Dark Cities Underground by Lisa Goldstein

Dark Cities Underground by Lisa Goldstein

Author:Lisa Goldstein [GOLDSTEIN, LISA]
Language: eng
Format: epub
Tags: Fantasy
ISBN: 9780312868284
Publisher: Tor; Tom Doherty Associates
Published: 1999-01-01T16:00:00+00:00


I AM APPRECIATIVE of the honour the Metropolitan Railway wishes to do my father, Richard F. King, on this, their fiftieth anniversary [Septimus King had written]. My father was quite a complex man, however, and I will not do justice to his memory by ignoring those aspects of his personality which may be considered unsavory.

My father had traveled widely in his youth, taking not only the usual Continental Tour but journeying as well to Mexico, India, Russia, and the Near East. It was this last that captured his imagination more than any other place in the world, and he re­ turned there many times, particularly to Egypt. He was fasci­nated by Egyptian antiquities, and he brought back to England a great many strange objects: figurines, statuary, jewellery, papyri, stelae, mummies and sarcophagi.

Where are these fabulous relics now? Where is what might have been the great Richard F. King bequest to the British Museum? Where the discoveries that scholars might have made by studying these things? These are questions I have often asked myself.

I can offer only a piece of the answer. I knew—and know—very little about my father; this article I have been asked to write by the Metropolitan Railway is in part an attempt to piece to­gether the various clues I do have. I am not even certain that he is dead, though he would be extremely old. I will have to beg the reader’s indulgence and stray from the topic of my father in order to talk a little about myself and how I came to learn what I know.

My father named me Septimus—an odd choice, because Sep­timus of course means “seven” and I was the oldest of five chil­dren. He had superstitious ideas about the number seven and all of its multiples; in one of our rare conversations he told me that he would have named me Twenty-eight if my mother had allowed it, and I do not believe he was joking.

I’m afraid I proved rather a disappointment to him. He wanted a son who would take over the day to day affairs of his transportation empire, and I showed no talent or interest in that direction. I was a dreamy child, interested only in musty books of old romances.
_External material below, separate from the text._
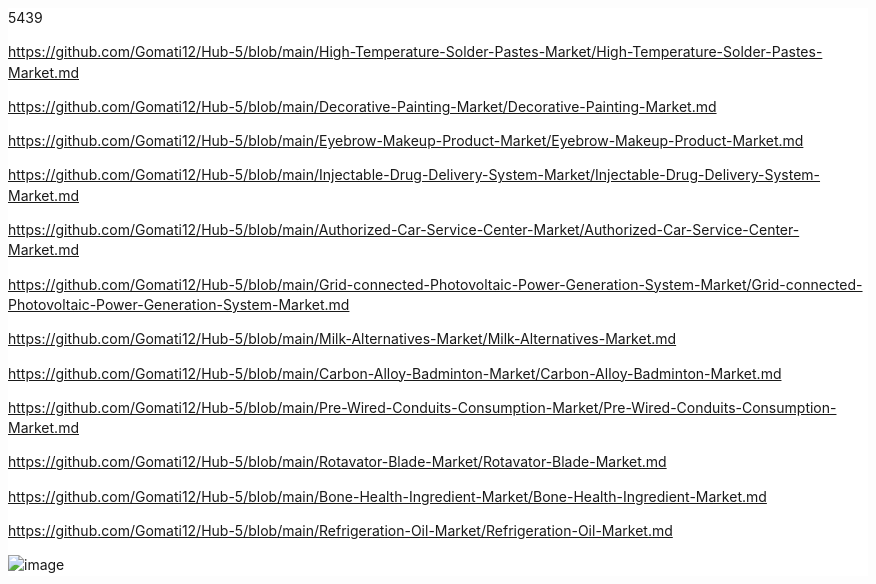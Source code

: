 5439</p><p><a href="https://github.com/Gomati12/Hub-5/blob/main/High-Temperature-Solder-Pastes-Market/High-Temperature-Solder-Pastes-Market.md">https://github.com/Gomati12/Hub-5/blob/main/High-Temperature-Solder-Pastes-Market/High-Temperature-Solder-Pastes-Market.md</a></p><p><a href="https://github.com/Gomati12/Hub-5/blob/main/Decorative-Painting-Market/Decorative-Painting-Market.md">https://github.com/Gomati12/Hub-5/blob/main/Decorative-Painting-Market/Decorative-Painting-Market.md</a></p><p><a href="https://github.com/Gomati12/Hub-5/blob/main/Eyebrow-Makeup-Product-Market/Eyebrow-Makeup-Product-Market.md">https://github.com/Gomati12/Hub-5/blob/main/Eyebrow-Makeup-Product-Market/Eyebrow-Makeup-Product-Market.md</a></p><p><a href="https://github.com/Gomati12/Hub-5/blob/main/Injectable-Drug-Delivery-System-Market/Injectable-Drug-Delivery-System-Market.md">https://github.com/Gomati12/Hub-5/blob/main/Injectable-Drug-Delivery-System-Market/Injectable-Drug-Delivery-System-Market.md</a></p><p><a href="https://github.com/Gomati12/Hub-5/blob/main/Authorized-Car-Service-Center-Market/Authorized-Car-Service-Center-Market.md">https://github.com/Gomati12/Hub-5/blob/main/Authorized-Car-Service-Center-Market/Authorized-Car-Service-Center-Market.md</a></p><p><a href="https://github.com/Gomati12/Hub-5/blob/main/Grid-connected-Photovoltaic-Power-Generation-System-Market/Grid-connected-Photovoltaic-Power-Generation-System-Market.md">https://github.com/Gomati12/Hub-5/blob/main/Grid-connected-Photovoltaic-Power-Generation-System-Market/Grid-connected-Photovoltaic-Power-Generation-System-Market.md</a></p><p><a href="https://github.com/Gomati12/Hub-5/blob/main/Milk-Alternatives-Market/Milk-Alternatives-Market.md">https://github.com/Gomati12/Hub-5/blob/main/Milk-Alternatives-Market/Milk-Alternatives-Market.md</a></p><p><a href="https://github.com/Gomati12/Hub-5/blob/main/Carbon-Alloy-Badminton-Market/Carbon-Alloy-Badminton-Market.md">https://github.com/Gomati12/Hub-5/blob/main/Carbon-Alloy-Badminton-Market/Carbon-Alloy-Badminton-Market.md</a></p><p><a href="https://github.com/Gomati12/Hub-5/blob/main/Pre-Wired-Conduits-Consumption-Market/Pre-Wired-Conduits-Consumption-Market.md">https://github.com/Gomati12/Hub-5/blob/main/Pre-Wired-Conduits-Consumption-Market/Pre-Wired-Conduits-Consumption-Market.md</a></p><p><a href="https://github.com/Gomati12/Hub-5/blob/main/Rotavator-Blade-Market/Rotavator-Blade-Market.md">https://github.com/Gomati12/Hub-5/blob/main/Rotavator-Blade-Market/Rotavator-Blade-Market.md</a></p><p><a href="https://github.com/Gomati12/Hub-5/blob/main/Bone-Health-Ingredient-Market/Bone-Health-Ingredient-Market.md">https://github.com/Gomati12/Hub-5/blob/main/Bone-Health-Ingredient-Market/Bone-Health-Ingredient-Market.md</a></p><p><a href="https://github.com/Gomati12/Hub-5/blob/main/Refrigeration-Oil-Market/Refrigeration-Oil-Market.md">https://github.com/Gomati12/Hub-5/blob/main/Refrigeration-Oil-Market/Refrigeration-Oil-Market.md</a></p>
![image](https://github.com/user-attachments/assets/2c208b64-c78e-412f-9e05-94fac77310ba)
My brother George—my mother’s common sense had prevailed in the naming of this one—was eventually chosen as Father’s successor.

All of us children spent the mornings with our governess, but we were free to do as we liked in the afternoons. My brothers and sisters tended to play together, but I enjoyed wandering by myself through our huge old house, mooning and dreaming and telling stories to myself. It was on one of these journeys that I discovered the doorway, and Father’s secret.

It was in the basement, in a storeroom filled with old furni­ture and clothes and toys that we had outgrown and forgotten. For reasons that no one remembered there was a mural of a Roman villa with a stately grove of trees painted on one of the walls.